'''

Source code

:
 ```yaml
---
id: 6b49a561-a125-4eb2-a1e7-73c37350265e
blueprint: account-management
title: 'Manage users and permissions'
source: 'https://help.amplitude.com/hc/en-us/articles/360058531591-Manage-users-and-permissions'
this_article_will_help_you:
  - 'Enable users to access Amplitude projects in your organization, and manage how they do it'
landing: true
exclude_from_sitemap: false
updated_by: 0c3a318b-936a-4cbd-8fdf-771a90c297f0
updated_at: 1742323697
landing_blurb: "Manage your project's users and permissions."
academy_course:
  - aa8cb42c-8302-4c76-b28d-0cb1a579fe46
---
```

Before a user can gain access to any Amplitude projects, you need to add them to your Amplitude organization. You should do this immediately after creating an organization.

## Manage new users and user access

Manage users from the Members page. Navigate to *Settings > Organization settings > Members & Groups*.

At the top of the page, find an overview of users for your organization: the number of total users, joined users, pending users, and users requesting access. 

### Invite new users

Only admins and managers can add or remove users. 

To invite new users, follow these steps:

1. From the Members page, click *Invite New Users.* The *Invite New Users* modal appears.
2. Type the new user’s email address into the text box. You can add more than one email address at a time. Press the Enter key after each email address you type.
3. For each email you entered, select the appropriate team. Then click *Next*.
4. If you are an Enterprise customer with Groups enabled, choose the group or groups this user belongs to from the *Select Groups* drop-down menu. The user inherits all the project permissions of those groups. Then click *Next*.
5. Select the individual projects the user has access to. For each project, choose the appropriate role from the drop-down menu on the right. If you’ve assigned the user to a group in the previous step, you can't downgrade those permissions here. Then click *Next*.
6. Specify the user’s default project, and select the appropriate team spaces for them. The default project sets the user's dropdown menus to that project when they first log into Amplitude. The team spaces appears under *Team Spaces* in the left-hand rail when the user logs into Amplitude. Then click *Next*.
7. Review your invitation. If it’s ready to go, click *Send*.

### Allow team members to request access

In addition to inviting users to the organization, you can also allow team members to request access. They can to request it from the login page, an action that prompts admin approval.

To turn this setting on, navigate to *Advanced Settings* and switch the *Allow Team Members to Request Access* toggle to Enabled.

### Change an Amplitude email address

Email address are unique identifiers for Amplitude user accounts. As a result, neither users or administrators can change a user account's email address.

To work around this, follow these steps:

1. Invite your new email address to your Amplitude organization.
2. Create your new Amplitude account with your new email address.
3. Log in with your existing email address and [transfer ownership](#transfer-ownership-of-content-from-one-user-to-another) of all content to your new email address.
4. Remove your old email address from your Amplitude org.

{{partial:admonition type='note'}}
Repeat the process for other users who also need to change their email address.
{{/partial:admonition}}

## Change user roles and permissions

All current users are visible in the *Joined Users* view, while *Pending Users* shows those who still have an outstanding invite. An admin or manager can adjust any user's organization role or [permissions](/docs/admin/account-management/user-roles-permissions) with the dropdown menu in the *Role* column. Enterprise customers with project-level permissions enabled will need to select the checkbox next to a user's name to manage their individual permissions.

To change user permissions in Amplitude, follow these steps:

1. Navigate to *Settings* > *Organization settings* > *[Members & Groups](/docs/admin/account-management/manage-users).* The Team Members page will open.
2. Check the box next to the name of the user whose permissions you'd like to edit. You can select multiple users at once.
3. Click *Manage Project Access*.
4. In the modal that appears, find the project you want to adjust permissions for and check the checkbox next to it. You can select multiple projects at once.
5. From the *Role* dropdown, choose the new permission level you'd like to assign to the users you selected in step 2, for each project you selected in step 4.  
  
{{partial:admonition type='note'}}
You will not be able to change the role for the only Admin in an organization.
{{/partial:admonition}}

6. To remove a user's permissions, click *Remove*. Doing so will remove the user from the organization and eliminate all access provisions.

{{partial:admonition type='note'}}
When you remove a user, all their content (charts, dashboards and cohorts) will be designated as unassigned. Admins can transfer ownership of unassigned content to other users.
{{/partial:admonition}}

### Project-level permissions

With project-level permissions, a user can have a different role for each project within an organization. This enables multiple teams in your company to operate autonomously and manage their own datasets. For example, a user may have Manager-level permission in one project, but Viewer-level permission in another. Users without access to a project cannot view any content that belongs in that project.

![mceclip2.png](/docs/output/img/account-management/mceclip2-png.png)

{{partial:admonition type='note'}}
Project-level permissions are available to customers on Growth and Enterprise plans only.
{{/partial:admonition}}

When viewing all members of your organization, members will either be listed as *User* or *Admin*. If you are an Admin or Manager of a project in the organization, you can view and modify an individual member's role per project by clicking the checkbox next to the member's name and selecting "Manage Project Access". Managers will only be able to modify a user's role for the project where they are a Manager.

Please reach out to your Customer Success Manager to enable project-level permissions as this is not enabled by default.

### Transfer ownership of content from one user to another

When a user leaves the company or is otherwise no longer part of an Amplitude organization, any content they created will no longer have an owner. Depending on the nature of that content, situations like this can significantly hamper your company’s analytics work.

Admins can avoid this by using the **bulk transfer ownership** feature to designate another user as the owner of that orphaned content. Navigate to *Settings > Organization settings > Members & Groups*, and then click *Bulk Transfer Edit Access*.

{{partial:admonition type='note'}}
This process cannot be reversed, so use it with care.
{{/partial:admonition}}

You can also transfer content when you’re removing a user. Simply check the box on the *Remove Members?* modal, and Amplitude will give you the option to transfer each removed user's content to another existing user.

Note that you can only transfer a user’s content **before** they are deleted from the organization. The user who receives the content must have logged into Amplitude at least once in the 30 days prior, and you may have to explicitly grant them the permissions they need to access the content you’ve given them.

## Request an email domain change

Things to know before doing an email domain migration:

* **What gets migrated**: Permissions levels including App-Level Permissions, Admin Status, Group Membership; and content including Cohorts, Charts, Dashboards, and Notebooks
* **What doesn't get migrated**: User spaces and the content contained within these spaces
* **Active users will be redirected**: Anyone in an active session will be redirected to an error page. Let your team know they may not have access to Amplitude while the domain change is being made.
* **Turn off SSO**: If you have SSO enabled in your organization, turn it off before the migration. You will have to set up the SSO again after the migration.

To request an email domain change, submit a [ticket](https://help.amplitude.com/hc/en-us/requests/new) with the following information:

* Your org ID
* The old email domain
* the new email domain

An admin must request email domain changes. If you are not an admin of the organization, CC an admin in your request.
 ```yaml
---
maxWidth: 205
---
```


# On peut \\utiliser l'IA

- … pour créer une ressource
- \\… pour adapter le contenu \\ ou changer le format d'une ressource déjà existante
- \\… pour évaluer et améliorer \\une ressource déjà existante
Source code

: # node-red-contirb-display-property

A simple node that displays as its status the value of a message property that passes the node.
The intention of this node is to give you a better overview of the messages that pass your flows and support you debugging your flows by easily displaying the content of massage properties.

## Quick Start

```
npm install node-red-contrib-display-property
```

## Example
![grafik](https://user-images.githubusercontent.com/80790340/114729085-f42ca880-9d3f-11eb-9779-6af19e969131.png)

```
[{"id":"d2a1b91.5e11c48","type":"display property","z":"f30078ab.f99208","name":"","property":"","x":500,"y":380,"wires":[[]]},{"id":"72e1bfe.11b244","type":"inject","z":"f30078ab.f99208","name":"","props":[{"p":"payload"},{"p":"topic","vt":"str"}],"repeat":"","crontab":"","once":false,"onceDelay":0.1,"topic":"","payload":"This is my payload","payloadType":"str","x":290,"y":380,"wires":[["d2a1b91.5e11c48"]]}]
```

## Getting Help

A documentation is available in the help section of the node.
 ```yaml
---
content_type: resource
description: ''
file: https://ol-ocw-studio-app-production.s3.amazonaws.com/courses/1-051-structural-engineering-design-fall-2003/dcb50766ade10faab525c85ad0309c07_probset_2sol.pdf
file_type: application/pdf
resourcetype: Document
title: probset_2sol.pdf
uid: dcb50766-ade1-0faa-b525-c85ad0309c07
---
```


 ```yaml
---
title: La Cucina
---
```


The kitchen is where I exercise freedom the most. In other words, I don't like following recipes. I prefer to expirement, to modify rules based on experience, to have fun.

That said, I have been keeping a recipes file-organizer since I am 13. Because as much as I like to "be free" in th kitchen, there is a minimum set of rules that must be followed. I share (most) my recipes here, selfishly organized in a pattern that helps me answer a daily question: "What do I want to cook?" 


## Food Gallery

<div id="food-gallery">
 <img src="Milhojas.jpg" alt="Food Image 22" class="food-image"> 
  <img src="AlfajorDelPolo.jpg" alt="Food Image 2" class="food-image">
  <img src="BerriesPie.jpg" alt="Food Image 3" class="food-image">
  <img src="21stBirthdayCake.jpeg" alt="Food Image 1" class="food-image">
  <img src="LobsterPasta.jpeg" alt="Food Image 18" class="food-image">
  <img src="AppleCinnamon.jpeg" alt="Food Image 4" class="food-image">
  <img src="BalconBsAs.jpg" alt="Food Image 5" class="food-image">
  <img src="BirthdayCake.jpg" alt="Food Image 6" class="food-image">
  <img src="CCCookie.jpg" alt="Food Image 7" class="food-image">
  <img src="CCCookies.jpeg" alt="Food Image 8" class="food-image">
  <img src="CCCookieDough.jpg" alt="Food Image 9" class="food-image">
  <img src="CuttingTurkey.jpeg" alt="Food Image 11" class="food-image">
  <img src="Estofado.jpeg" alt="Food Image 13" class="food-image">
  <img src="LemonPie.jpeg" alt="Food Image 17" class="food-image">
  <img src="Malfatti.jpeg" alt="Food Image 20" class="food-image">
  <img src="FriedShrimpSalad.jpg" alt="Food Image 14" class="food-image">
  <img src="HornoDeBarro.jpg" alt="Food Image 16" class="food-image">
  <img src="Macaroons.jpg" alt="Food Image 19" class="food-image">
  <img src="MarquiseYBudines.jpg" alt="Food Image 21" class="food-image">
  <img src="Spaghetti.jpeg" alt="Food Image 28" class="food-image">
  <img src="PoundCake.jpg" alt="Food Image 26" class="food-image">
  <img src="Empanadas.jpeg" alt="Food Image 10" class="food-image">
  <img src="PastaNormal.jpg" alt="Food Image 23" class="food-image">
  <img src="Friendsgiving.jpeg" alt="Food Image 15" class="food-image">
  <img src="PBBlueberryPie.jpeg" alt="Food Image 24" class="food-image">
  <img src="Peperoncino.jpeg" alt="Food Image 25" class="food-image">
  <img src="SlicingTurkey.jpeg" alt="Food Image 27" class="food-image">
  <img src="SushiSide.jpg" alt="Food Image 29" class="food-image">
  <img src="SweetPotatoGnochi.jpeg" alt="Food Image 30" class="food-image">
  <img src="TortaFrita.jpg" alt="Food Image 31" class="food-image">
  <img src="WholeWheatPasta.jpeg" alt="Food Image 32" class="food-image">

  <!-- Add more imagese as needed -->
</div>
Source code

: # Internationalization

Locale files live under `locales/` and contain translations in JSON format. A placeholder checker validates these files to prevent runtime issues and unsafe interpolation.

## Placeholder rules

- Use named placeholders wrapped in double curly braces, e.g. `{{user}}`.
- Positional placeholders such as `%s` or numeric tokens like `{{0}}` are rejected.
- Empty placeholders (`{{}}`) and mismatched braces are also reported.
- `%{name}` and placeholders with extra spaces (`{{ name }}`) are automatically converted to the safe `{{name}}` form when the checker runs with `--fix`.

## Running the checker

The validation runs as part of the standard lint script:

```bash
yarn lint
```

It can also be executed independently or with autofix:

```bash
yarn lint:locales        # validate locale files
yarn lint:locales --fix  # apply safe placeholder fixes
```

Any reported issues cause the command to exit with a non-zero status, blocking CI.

'''

◆ Task brief: Copy the records above faithfully. Begin at their first line, end at the line containing "Before a user", and include nothing else.

◆ Answer area:
Source code

:
 ```yaml
---
id: 6b49a561-a125-4eb2-a1e7-73c37350265e
blueprint: account-management
title: 'Manage users and permissions'
source: 'https://help.amplitude.com/hc/en-us/articles/360058531591-Manage-users-and-permissions'
this_article_will_help_you:
  - 'Enable users to access Amplitude projects in your organization, and manage how they do it'
landing: true
exclude_from_sitemap: false
updated_by: 0c3a318b-936a-4cbd-8fdf-771a90c297f0
updated_at: 1742323697
landing_blurb: "Manage your project's users and permissions."
academy_course:
  - aa8cb42c-8302-4c76-b28d-0cb1a579fe46
---
```

Before a user can gain access to any Amplitude projects, you need to add them to your Amplitude organization. You should do this immediately after creating an organization.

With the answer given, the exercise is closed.